Your task is to find every line of the listing that includes "average" and copy it.

### Input for this task
● ● ● ● ●

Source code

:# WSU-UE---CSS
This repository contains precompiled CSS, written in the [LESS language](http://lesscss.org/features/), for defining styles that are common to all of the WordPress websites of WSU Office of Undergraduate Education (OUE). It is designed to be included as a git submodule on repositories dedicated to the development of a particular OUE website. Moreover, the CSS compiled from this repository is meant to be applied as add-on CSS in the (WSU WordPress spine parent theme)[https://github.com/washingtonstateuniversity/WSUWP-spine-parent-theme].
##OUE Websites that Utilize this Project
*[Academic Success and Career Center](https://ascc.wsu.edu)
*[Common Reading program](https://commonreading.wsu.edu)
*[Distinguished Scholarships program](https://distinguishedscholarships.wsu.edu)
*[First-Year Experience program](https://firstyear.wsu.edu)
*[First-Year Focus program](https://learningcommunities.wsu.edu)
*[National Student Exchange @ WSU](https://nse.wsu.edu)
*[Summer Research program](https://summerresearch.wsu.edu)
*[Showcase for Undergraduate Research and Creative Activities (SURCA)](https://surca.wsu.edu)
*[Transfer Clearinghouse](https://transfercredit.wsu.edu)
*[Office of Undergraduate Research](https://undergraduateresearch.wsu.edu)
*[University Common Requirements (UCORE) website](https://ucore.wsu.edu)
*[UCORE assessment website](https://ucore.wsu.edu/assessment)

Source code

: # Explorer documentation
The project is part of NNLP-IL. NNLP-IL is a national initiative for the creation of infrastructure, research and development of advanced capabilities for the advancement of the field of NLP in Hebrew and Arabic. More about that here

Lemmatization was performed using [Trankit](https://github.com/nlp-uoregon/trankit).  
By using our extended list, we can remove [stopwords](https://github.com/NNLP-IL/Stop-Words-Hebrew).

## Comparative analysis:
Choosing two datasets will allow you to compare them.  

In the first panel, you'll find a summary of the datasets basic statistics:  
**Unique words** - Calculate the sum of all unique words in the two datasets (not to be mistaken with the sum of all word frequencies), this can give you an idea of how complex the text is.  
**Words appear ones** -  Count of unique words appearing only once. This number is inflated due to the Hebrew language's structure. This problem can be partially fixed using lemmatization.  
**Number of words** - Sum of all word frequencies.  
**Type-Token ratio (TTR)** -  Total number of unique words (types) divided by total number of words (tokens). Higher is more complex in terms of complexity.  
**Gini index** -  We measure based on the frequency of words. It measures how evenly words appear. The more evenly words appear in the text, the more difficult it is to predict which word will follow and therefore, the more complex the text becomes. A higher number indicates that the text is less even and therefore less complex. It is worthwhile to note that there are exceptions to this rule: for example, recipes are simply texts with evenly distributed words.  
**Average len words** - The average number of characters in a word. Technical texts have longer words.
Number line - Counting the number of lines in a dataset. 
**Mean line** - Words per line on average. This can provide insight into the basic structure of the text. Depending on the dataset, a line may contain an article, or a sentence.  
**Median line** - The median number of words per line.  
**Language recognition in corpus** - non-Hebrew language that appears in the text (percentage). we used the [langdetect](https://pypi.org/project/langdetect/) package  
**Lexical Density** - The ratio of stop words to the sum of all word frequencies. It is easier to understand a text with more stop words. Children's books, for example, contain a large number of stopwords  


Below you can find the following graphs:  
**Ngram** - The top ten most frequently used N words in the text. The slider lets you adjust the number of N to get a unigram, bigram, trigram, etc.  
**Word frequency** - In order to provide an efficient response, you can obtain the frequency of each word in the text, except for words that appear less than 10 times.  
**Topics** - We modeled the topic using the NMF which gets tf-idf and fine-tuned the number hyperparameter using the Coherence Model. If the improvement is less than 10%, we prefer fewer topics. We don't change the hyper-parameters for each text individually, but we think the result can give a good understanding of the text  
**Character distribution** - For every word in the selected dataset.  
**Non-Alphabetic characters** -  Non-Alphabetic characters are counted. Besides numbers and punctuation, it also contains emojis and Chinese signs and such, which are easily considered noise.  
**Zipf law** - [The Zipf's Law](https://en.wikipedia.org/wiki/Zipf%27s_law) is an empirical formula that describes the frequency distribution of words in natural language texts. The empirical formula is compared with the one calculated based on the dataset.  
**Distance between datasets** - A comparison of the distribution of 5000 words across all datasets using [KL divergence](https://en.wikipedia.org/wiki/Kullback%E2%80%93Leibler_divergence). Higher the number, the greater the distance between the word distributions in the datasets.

● ● ● ● ●

### Written response
**Average len words** - The average number of characters in a word. Technical texts have longer words.
**Mean line** - Words per line on average. This can provide insight into the basic structure of the text. Depending on the dataset, a line may contain an article, or a sentence.  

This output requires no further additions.